Transcribe all of the records precisely as they are presented.
Top of Material for this exercise
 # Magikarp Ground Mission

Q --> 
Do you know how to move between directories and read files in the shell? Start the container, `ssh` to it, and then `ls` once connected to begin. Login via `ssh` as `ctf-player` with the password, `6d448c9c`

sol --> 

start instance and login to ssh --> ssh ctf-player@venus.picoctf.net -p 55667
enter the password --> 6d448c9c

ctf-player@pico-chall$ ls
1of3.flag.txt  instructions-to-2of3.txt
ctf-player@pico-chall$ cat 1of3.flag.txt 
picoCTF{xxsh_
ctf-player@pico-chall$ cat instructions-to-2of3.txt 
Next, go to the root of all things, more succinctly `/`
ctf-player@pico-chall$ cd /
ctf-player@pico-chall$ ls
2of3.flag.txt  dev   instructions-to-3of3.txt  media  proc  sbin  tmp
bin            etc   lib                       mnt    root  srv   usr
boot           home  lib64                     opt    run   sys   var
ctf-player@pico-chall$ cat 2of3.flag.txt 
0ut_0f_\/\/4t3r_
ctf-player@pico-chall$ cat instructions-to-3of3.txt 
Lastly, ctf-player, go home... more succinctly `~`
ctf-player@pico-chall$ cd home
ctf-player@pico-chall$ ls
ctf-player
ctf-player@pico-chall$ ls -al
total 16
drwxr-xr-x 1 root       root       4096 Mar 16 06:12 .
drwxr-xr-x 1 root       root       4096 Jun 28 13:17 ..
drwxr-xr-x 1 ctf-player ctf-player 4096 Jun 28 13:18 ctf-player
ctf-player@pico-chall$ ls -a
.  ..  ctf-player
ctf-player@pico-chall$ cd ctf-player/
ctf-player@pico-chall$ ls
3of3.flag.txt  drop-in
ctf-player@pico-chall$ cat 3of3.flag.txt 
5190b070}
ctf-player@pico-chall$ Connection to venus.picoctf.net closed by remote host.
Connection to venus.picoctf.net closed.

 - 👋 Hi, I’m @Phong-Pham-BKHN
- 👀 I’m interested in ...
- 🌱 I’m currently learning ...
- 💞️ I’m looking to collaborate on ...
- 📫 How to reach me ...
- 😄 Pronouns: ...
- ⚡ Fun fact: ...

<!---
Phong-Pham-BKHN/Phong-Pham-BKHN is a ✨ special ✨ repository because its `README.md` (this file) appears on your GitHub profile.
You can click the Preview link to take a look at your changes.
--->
Bottom of Material for this exercise
Result below:
 # Magikarp Ground Mission

Q --> 
Do you know how to move between directories and read files in the shell? Start the container, `ssh` to it, and then `ls` once connected to begin. Login via `ssh` as `ctf-player` with the password, `6d448c9c`

sol --> 

start instance and login to ssh --> ssh ctf-player@venus.picoctf.net -p 55667
enter the password --> 6d448c9c

ctf-player@pico-chall$ ls
1of3.flag.txt  instructions-to-2of3.txt
ctf-player@pico-chall$ cat 1of3.flag.txt 
picoCTF{xxsh_
ctf-player@pico-chall$ cat instructions-to-2of3.txt 
Next, go to the root of all things, more succinctly `/`
ctf-player@pico-chall$ cd /
ctf-player@pico-chall$ ls
2of3.flag.txt  dev   instructions-to-3of3.txt  media  proc  sbin  tmp
bin            etc   lib                       mnt    root  srv   usr
boot           home  lib64                     opt    run   sys   var
ctf-player@pico-chall$ cat 2of3.flag.txt 
0ut_0f_\/\/4t3r_
ctf-player@pico-chall$ cat instructions-to-3of3.txt 
Lastly, ctf-player, go home... more succinctly `~`
ctf-player@pico-chall$ cd home
ctf-player@pico-chall$ ls
ctf-player
ctf-player@pico-chall$ ls -al
total 16
drwxr-xr-x 1 root       root       4096 Mar 16 06:12 .
drwxr-xr-x 1 root       root       4096 Jun 28 13:17 ..
drwxr-xr-x 1 ctf-player ctf-player 4096 Jun 28 13:18 ctf-player
ctf-player@pico-chall$ ls -a
.  ..  ctf-player
ctf-player@pico-chall$ cd ctf-player/
ctf-player@pico-chall$ ls
3of3.flag.txt  drop-in
ctf-player@pico-chall$ cat 3of3.flag.txt 
5190b070}
ctf-player@pico-chall$ Connection to venus.picoctf.net closed by remote host.
Connection to venus.picoctf.net closed.

 - 👋 Hi, I’m @Phong-Pham-BKHN
- 👀 I’m interested in ...
- 🌱 I’m currently learning ...
- 💞️ I’m looking to collaborate on ...
- 📫 How to reach me ...
- 😄 Pronouns: ...
- ⚡ Fun fact: ...

<!---
Phong-Pham-BKHN/Phong-Pham-BKHN is a ✨ special ✨ repository because its `README.md` (this file) appears on your GitHub profile.
You can click the Preview link to take a look at your changes.
--->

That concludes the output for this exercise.